Friday, November 24, 2006

SD:Where British and French management differ?

A amulgam of good traits of all management styles is being Roman in Rome.

Excerpts from the below article on internet.
http://www.mngt.waikato.ac.nz/ejrot/cmsconference/2005/proceedings/criticalresearch/Boussebaa.pdf

Upon 'colonizing' firms, the former become cadres. The term 'cadre' originated from the military and, at the beginning of industrialisation, the French firm hierarchy model presented strong similarities with that of the French army (Poirson, 1993: 54).

The term 'cadre' denotes the dominating managerial class, and althoug h graduates from the university system may also establish themselves as cadres, they lack the status and authority of the graduates of the Grandes Écoles.
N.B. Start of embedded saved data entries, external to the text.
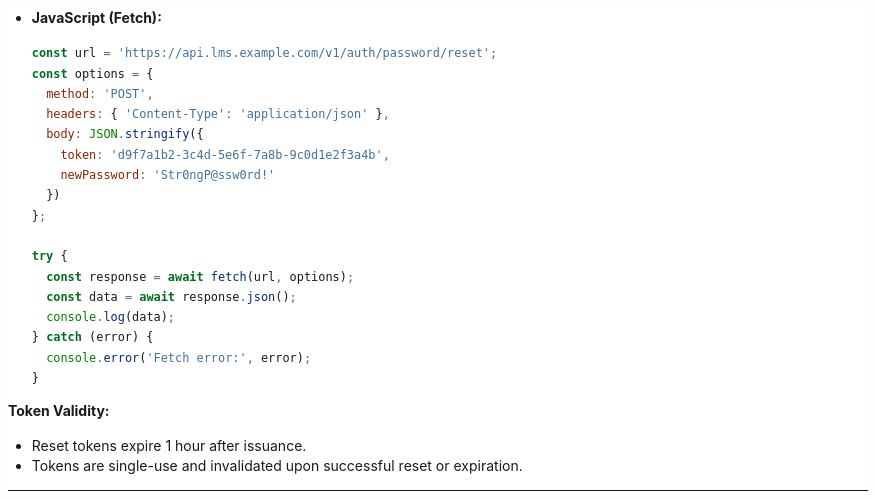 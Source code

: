 - **JavaScript (Fetch):**
  ```javascript
  const url = 'https://api.lms.example.com/v1/auth/password/reset';
  const options = {
    method: 'POST',
    headers: { 'Content-Type': 'application/json' },
    body: JSON.stringify({
      token: 'd9f7a1b2-3c4d-5e6f-7a8b-9c0d1e2f3a4b',
      newPassword: 'Str0ngP@ssw0rd!'
    })
  };

  try {
    const response = await fetch(url, options);
    const data = await response.json();
    console.log(data);
  } catch (error) {
    console.error('Fetch error:', error);
  }
  ```

**Token Validity:**
- Reset tokens expire 1 hour after issuance.
- Tokens are single-use and invalidated upon successful reset or expiration.

---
The term 'cadre' differs from the Anglo-Saxon term 'manager' in that the latter focuses on the management of people whereas the former has a more strategic, planning role (Gordon, 1996).

http://www.mngt.waikato.ac.nz/ejrot/cmsconference/2005/proceedings/criticalresearch/Boussebaa.pdf

French management tends to
conform to Trompenaar's (1993) 'Eiffel Tower' model of corporate organisation, whereby French firms tend to be hierarchical, with a rigid, bureaucratic and well-defined division of labour imposed by the upper echelons of the hierarchy (see also Hofstede 1980). State dirigisme is reflected in management in that the latter is characterised by a centralisation of decision-making that is unquestioned, attaching great importance to the principle of the 'Unity of Command' (Fayol, 1970). Thus, French management is based on the principle of control with power concentrated at the top of the hierarchy (Lane, 1994; van der Klink and Mulder, 1995). Cadres are viewed as autocratic, directive. They see the firm as an elite school in which they are the most intelligent and subordinates, therefore, cannot conceivably have valid ideas. Cadres are, therefore, more possessive of their individual autonomy. Their reaction is: "I know my job; if I am controlled, this means they have no confidence in me" (Poirson, 1993). In contrast, British managers attach less importance to being authoritarian and hence have a more participative, democratic managerial style (Lane, 1989: ch. 4).
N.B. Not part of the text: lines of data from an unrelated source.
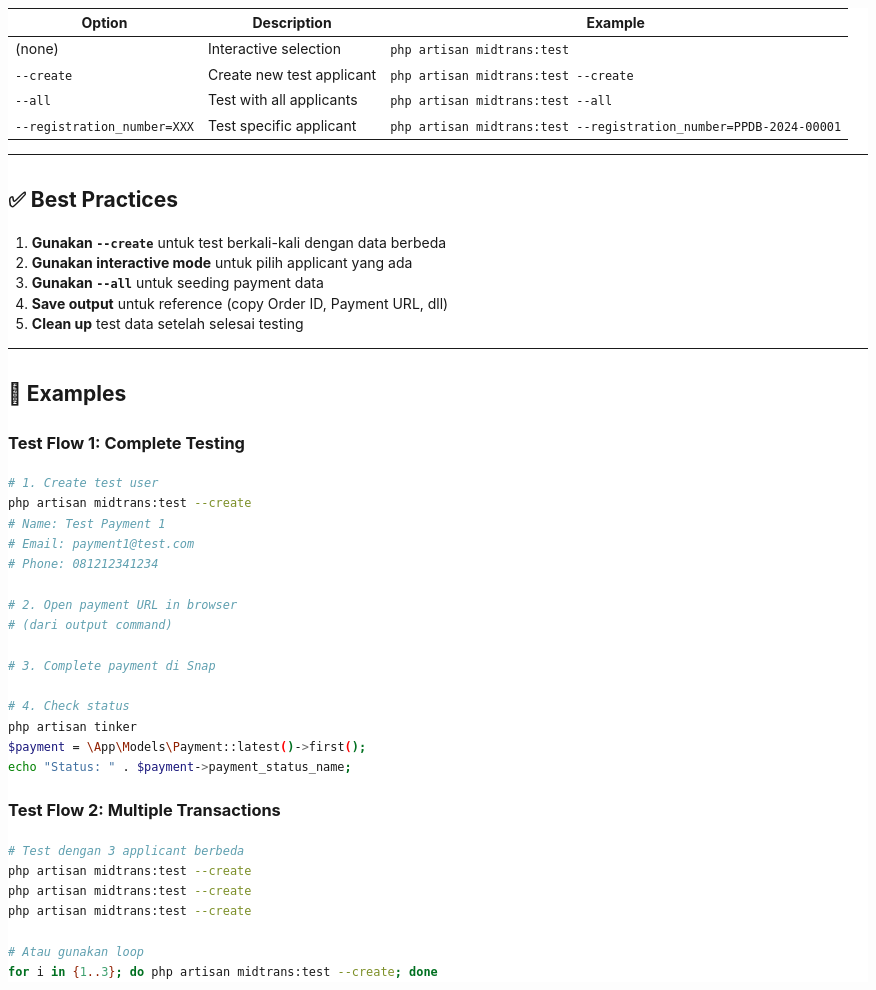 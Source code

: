 | Option | Description | Example |
|--------|-------------|---------|
| (none) | Interactive selection | `php artisan midtrans:test` |
| `--create` | Create new test applicant | `php artisan midtrans:test --create` |
| `--all` | Test with all applicants | `php artisan midtrans:test --all` |
| `--registration_number=XXX` | Test specific applicant | `php artisan midtrans:test --registration_number=PPDB-2024-00001` |

---

## ✅ Best Practices

1. **Gunakan `--create`** untuk test berkali-kali dengan data berbeda
2. **Gunakan interactive mode** untuk pilih applicant yang ada
3. **Gunakan `--all`** untuk seeding payment data
4. **Save output** untuk reference (copy Order ID, Payment URL, dll)
5. **Clean up** test data setelah selesai testing

---

## 🎉 Examples

### **Test Flow 1: Complete Testing**

```bash
# 1. Create test user
php artisan midtrans:test --create
# Name: Test Payment 1
# Email: payment1@test.com
# Phone: 081212341234

# 2. Open payment URL in browser
# (dari output command)

# 3. Complete payment di Snap

# 4. Check status
php artisan tinker
$payment = \App\Models\Payment::latest()->first();
echo "Status: " . $payment->payment_status_name;
```

### **Test Flow 2: Multiple Transactions**

```bash
# Test dengan 3 applicant berbeda
php artisan midtrans:test --create
php artisan midtrans:test --create
php artisan midtrans:test --create

# Atau gunakan loop
for i in {1..3}; do php artisan midtrans:test --create; done
```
http://www.mngt.waikato.ac.nz/ejrot/cmsconference/2005/proceedings/criticalresearch/Boussebaa.pdf

Accor: Story of the merger of american and french company

Franck's book details many other experiences in addition to that of Rhone Poulenc. One of the
successes is that of Accor, the hotel chain. It initially got itself into a bad situation by offering the managers of Motel 6, the company it bought out, a handsome benefits package based on maintaining quarterly and yearly profits over a three-year period, by which time the managers on board at the time of acquisition would leave the company. Introducing a theme which runs throughout the book, Franck details this example of "moral hazard" : the American managers of Motel 6 immediately stopped managing in the interests of the shareholder and ran the company solely to increase short-term bottom-line profits to reward themselves with the highest possible bonuses. Capital investment came to a halt, preventive maintenance vanished, rooms were no longer redecorated. In fact, in many motels, the rooms were no longer even swept or cleaned. Regular clients began to prefer to sleep in their cars in the parking lot when faced with the alternative of a louse and rat-ridden room in a Motel 6 which had become known as a hang-out for drug-dealers.
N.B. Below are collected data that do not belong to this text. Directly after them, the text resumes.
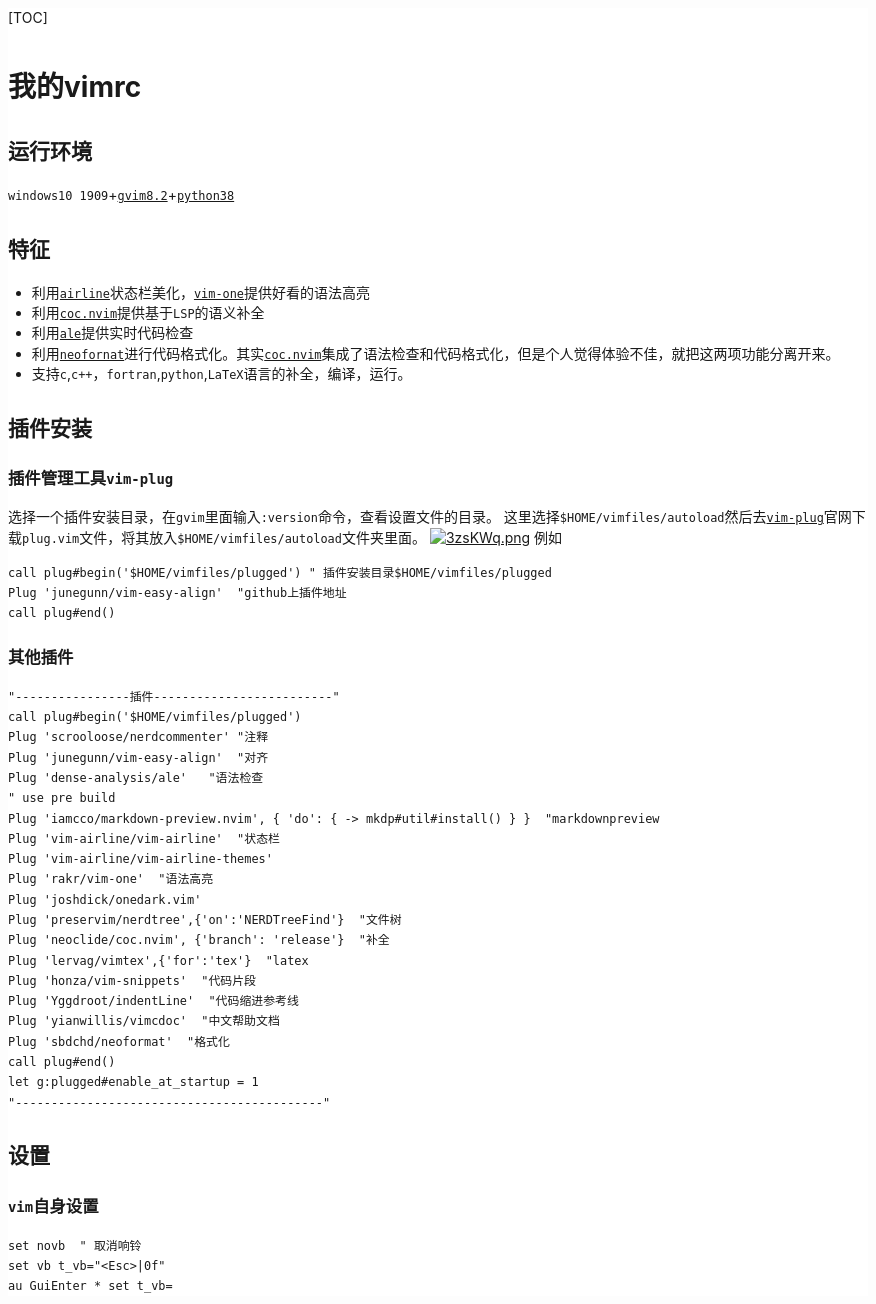 [TOC]


# 我的vimrc
## 运行环境
`windows10 1909`+[`gvim8.2`](https://github.com/vim/vim-win32-installer)+[`python38`](https://www.python.org/)
## 特征
+ 利用[`airline`](https://github.com/vim-airline/vim-airline)状态栏美化，[`vim-one`](https://github.com/rakr/vim-one)提供好看的语法高亮
+ 利用[`coc.nvim`](https://github.com/neoclide/coc.nvim)提供基于`LSP`的语义补全
+ 利用[`ale`](https://github.com/dense-analysis/ale)提供实时代码检查
+ 利用[`neofornat`](https://github.com/sbdchd/neoformat)进行代码格式化。其实[`coc.nvim`](https://github.com/neoclide/coc.nvim)集成了语法检查和代码格式化，但是个人觉得体验不佳，就把这两项功能分离开来。
+ 支持`c`,`c++`，`fortran`,`python`,`LaTeX`语言的补全，编译，运行。
## 插件安装
### 插件管理工具`vim-plug`
选择一个插件安装目录，在`gvim`里面输入`:version`命令，查看设置文件的目录。
这里选择`$HOME/vimfiles/autoload`然后去[`vim-plug`](https://github.com/junegunn/vim-plug)官网下载`plug.vim`文件，将其放入`$HOME/vimfiles/autoload`文件夹里面。
[![3zsKWq.png](https://s2.ax1x.com/2020/03/08/3zsKWq.png)](https://imgchr.com/i/3zsKWq)
例如
```vim
call plug#begin('$HOME/vimfiles/plugged') " 插件安装目录$HOME/vimfiles/plugged
Plug 'junegunn/vim-easy-align'  "github上插件地址
call plug#end()
```
### 其他插件
```vim
"----------------插件-------------------------"
call plug#begin('$HOME/vimfiles/plugged') 
Plug 'scrooloose/nerdcommenter' "注释
Plug 'junegunn/vim-easy-align'  "对齐
Plug 'dense-analysis/ale'   "语法检查
" use pre build
Plug 'iamcco/markdown-preview.nvim', { 'do': { -> mkdp#util#install() } }  "markdownpreview
Plug 'vim-airline/vim-airline'  "状态栏 
Plug 'vim-airline/vim-airline-themes'  
Plug 'rakr/vim-one'  "语法高亮
Plug 'joshdick/onedark.vim'   
Plug 'preservim/nerdtree',{'on':'NERDTreeFind'}  "文件树
Plug 'neoclide/coc.nvim', {'branch': 'release'}  "补全
Plug 'lervag/vimtex',{'for':'tex'}  "latex
Plug 'honza/vim-snippets'  "代码片段
Plug 'Yggdroot/indentLine'  "代码缩进参考线
Plug 'yianwillis/vimcdoc'  "中文帮助文档
Plug 'sbdchd/neoformat'  "格式化
call plug#end()
let g:plugged#enable_at_startup = 1 
"-------------------------------------------"
```
## 设置
### `vim`自身设置
```vim
set novb  " 取消响铃
set vb t_vb="<Esc>|0f"
au GuiEnter * set t_vb=
``` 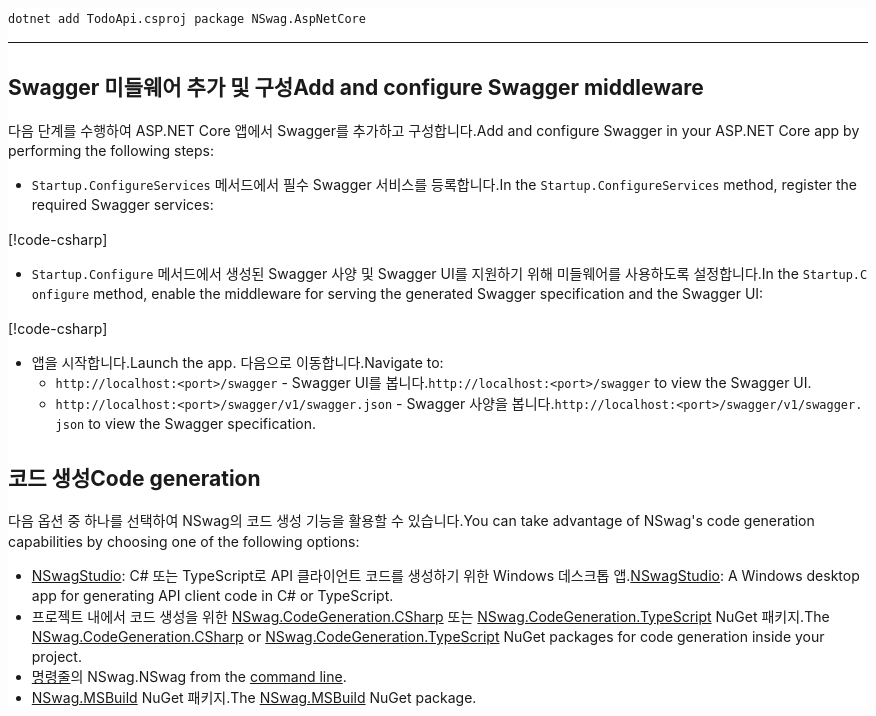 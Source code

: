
 ```dotnetcli
dotnet add TodoApi.csproj package NSwag.AspNetCore
```

---

## <a name="add-and-configure-swagger-middleware"></a><span data-ttu-id="1dd9b-136">Swagger 미들웨어 추가 및 구성</span><span class="sxs-lookup"><span data-stu-id="1dd9b-136">Add and configure Swagger middleware</span></span>

<span data-ttu-id="1dd9b-137">다음 단계를 수행하여 ASP.NET Core 앱에서 Swagger를 추가하고 구성합니다.</span><span class="sxs-lookup"><span data-stu-id="1dd9b-137">Add and configure Swagger in your ASP.NET Core app by performing the following steps:</span></span>

* <span data-ttu-id="1dd9b-138">`Startup.ConfigureServices` 메서드에서 필수 Swagger 서비스를 등록합니다.</span><span class="sxs-lookup"><span data-stu-id="1dd9b-138">In the `Startup.ConfigureServices` method, register the required Swagger services:</span></span>

[!code-csharp[](../tutorials/web-api-help-pages-using-swagger/samples/2.0/TodoApi.NSwag/Startup.cs?name=snippet_ConfigureServices&highlight=8)]

* <span data-ttu-id="1dd9b-139">`Startup.Configure` 메서드에서 생성된 Swagger 사양 및 Swagger UI를 지원하기 위해 미들웨어를 사용하도록 설정합니다.</span><span class="sxs-lookup"><span data-stu-id="1dd9b-139">In the `Startup.Configure` method, enable the middleware for serving the generated Swagger specification and the Swagger UI:</span></span>

[!code-csharp[](../tutorials/web-api-help-pages-using-swagger/samples/2.0/TodoApi.NSwag/Startup.cs?name=snippet_Configure&highlight=6-7)]

* <span data-ttu-id="1dd9b-140">앱을 시작합니다.</span><span class="sxs-lookup"><span data-stu-id="1dd9b-140">Launch the app.</span></span> <span data-ttu-id="1dd9b-141">다음으로 이동합니다.</span><span class="sxs-lookup"><span data-stu-id="1dd9b-141">Navigate to:</span></span>
  * <span data-ttu-id="1dd9b-142">`http://localhost:<port>/swagger` - Swagger UI를 봅니다.</span><span class="sxs-lookup"><span data-stu-id="1dd9b-142">`http://localhost:<port>/swagger` to view the Swagger UI.</span></span>
  * <span data-ttu-id="1dd9b-143">`http://localhost:<port>/swagger/v1/swagger.json` - Swagger 사양을 봅니다.</span><span class="sxs-lookup"><span data-stu-id="1dd9b-143">`http://localhost:<port>/swagger/v1/swagger.json` to view the Swagger specification.</span></span>

## <a name="code-generation"></a><span data-ttu-id="1dd9b-144">코드 생성</span><span class="sxs-lookup"><span data-stu-id="1dd9b-144">Code generation</span></span>

<span data-ttu-id="1dd9b-145">다음 옵션 중 하나를 선택하여 NSwag의 코드 생성 기능을 활용할 수 있습니다.</span><span class="sxs-lookup"><span data-stu-id="1dd9b-145">You can take advantage of NSwag's code generation capabilities by choosing one of the following options:</span></span>

* <span data-ttu-id="1dd9b-146">[NSwagStudio](https://github.com/RicoSuter/NSwag/wiki/NSwagStudio): C# 또는 TypeScript로 API 클라이언트 코드를 생성하기 위한 Windows 데스크톱 앱.</span><span class="sxs-lookup"><span data-stu-id="1dd9b-146">[NSwagStudio](https://github.com/RicoSuter/NSwag/wiki/NSwagStudio): A Windows desktop app for generating API client code in C# or TypeScript.</span></span>
* <span data-ttu-id="1dd9b-147">프로젝트 내에서 코드 생성을 위한 [NSwag.CodeGeneration.CSharp](https://www.nuget.org/packages/NSwag.CodeGeneration.CSharp/) 또는 [NSwag.CodeGeneration.TypeScript](https://www.nuget.org/packages/NSwag.CodeGeneration.TypeScript/) NuGet 패키지.</span><span class="sxs-lookup"><span data-stu-id="1dd9b-147">The [NSwag.CodeGeneration.CSharp](https://www.nuget.org/packages/NSwag.CodeGeneration.CSharp/) or [NSwag.CodeGeneration.TypeScript](https://www.nuget.org/packages/NSwag.CodeGeneration.TypeScript/) NuGet packages for code generation inside your project.</span></span>
* <span data-ttu-id="1dd9b-148">[명령줄](https://github.com/RicoSuter/NSwag/wiki/CommandLine)의 NSwag.</span><span class="sxs-lookup"><span data-stu-id="1dd9b-148">NSwag from the [command line](https://github.com/RicoSuter/NSwag/wiki/CommandLine).</span></span>
* <span data-ttu-id="1dd9b-149">[NSwag.MSBuild](https://github.com/RicoSuter/NSwag/wiki/NSwag.MSBuild) NuGet 패키지.</span><span class="sxs-lookup"><span data-stu-id="1dd9b-149">The [NSwag.MSBuild](https://github.com/RicoSuter/NSwag/wiki/NSwag.MSBuild) NuGet package.</span></span>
When Accor realised what was happening they sent Georges Le Mener to turn the situation around. He had come to them after leaving vocational school with only a flimsy hotel management certificate. However he had later graduated with honors from the internal Accor training system, one of the best in France. As Guillaume Franck writes in his book, Le Mener arrived at Motel 6 knowing he had confidence in himself, but knowing precious little about the U.S. and even less about the American budget hotel market. He succeeded against all odds. In making a success of Motel 6, Le Mener handsomely paid back the training and confidence Accor senior management had vested in him. Without him Accor would never have made another acquisition in the U.S., but because of him they later purchased Red Roof Inns and they now have more than 10% of the budget hotel market in the U.S.

Accor brings its managers up through a tough corporate university just outside Paris in which the client is king. The company recruits its staff from outside the elite French management schools (les grandes écoles). Pechiney, on the other hand, used the old boy network to a maximum. Pechiney bought American Can in a famously corrupt deal and is a perfect example of all that can go wrong with the French management style. Le Mener bore more of a resemblance to the typical American manager than to any other French manager mentioned in the book. Many of the other French managers mentioned were incapable of functioning six thousand miles away from their "grande école" support networks and they had to be ignominiously repatriated, in a number of cases because their American subordinates
and colleagues perceived so much arrogance that they just couldn't work with them.